■ EXERCISE ■
Scan the lines below; pull out those with "First".

Start of Block

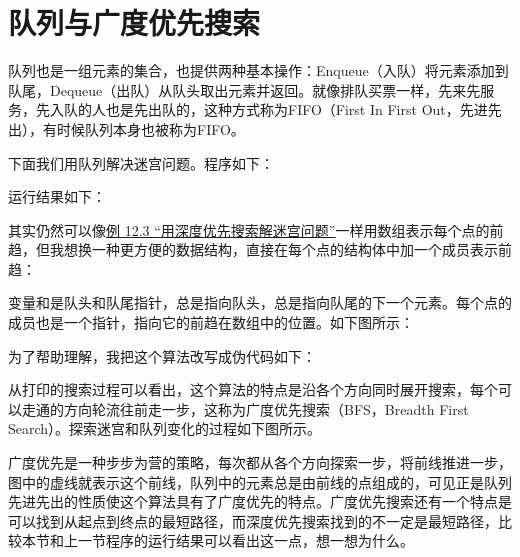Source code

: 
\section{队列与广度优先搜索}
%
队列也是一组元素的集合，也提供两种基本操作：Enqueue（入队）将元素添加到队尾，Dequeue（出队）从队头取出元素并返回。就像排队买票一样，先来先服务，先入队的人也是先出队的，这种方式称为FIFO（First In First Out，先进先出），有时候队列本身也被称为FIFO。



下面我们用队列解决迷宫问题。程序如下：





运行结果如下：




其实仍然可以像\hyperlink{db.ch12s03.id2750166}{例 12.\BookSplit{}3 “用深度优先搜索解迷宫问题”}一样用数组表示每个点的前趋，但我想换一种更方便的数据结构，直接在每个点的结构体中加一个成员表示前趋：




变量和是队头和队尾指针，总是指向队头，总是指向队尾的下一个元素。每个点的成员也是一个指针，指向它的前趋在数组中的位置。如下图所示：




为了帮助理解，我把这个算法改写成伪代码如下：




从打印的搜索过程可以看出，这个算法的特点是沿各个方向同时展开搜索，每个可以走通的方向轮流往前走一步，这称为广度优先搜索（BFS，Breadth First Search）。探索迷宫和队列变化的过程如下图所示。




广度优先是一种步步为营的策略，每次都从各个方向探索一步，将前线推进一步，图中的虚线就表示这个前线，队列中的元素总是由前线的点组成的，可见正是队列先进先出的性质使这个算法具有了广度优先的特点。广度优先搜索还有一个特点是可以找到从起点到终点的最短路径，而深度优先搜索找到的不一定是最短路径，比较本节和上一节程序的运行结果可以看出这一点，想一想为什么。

End of Block

■ ANSWER TO THIS EXERCISE ■
队列也是一组元素的集合，也提供两种基本操作：Enqueue（入队）将元素添加到队尾，Dequeue（出队）从队头取出元素并返回。就像排队买票一样，先来先服务，先入队的人也是先出队的，这种方式称为FIFO（First In First Out，先进先出），有时候队列本身也被称为FIFO。
从打印的搜索过程可以看出，这个算法的特点是沿各个方向同时展开搜索，每个可以走通的方向轮流往前走一步，这称为广度优先搜索（BFS，Breadth First Search）。探索迷宫和队列变化的过程如下图所示。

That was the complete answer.